• **EXERCISE DETAILS**: Answer with one number only, the count of lines in the material below that hold "Button".

##########

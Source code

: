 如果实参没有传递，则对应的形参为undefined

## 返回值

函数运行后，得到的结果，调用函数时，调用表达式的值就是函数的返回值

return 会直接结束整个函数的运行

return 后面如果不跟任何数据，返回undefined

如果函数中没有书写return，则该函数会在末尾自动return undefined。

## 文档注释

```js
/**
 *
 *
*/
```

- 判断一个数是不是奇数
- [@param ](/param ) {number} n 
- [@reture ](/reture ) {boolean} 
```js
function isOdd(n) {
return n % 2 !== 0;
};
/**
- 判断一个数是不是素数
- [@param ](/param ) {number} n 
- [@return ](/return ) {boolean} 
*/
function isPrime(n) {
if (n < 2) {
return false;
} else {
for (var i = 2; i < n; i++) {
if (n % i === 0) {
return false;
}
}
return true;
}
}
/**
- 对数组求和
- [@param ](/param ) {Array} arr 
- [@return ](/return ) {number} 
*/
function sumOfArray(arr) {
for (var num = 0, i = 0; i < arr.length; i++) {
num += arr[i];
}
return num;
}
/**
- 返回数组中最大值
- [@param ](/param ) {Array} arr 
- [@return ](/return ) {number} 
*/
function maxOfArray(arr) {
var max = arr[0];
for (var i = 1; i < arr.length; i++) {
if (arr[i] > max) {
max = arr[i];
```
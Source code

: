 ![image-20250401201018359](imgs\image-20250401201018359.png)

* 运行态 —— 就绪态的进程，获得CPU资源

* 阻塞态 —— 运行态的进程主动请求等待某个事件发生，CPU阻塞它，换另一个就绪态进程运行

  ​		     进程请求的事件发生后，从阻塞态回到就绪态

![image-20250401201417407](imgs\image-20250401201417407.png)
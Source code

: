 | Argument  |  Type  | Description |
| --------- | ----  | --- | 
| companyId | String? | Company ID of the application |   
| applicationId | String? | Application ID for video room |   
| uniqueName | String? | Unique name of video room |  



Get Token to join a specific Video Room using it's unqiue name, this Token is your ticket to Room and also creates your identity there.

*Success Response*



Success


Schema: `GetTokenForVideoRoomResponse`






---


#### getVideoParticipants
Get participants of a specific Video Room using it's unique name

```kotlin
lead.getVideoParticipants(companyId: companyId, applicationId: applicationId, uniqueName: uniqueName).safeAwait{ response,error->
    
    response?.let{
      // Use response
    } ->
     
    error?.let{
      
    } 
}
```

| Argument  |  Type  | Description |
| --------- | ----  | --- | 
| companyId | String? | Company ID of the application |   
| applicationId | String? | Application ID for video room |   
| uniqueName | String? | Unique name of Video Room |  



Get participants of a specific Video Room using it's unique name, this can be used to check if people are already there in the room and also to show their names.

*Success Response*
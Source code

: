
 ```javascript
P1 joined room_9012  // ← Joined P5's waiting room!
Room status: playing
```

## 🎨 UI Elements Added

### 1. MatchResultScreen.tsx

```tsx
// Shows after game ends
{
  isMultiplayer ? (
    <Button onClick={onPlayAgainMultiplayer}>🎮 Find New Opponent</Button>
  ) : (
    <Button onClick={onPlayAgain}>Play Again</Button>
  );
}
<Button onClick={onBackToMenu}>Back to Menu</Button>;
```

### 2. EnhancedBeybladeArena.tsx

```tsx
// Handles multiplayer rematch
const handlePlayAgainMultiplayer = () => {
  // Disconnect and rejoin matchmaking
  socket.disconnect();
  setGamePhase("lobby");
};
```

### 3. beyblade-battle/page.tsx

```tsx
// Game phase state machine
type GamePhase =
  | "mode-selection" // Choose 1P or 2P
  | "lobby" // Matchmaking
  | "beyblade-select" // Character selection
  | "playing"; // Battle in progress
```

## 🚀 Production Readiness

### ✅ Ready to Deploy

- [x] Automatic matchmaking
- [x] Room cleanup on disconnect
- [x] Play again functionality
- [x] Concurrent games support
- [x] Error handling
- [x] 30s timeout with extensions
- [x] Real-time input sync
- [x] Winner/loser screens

##########

• **RESPONSE**: 3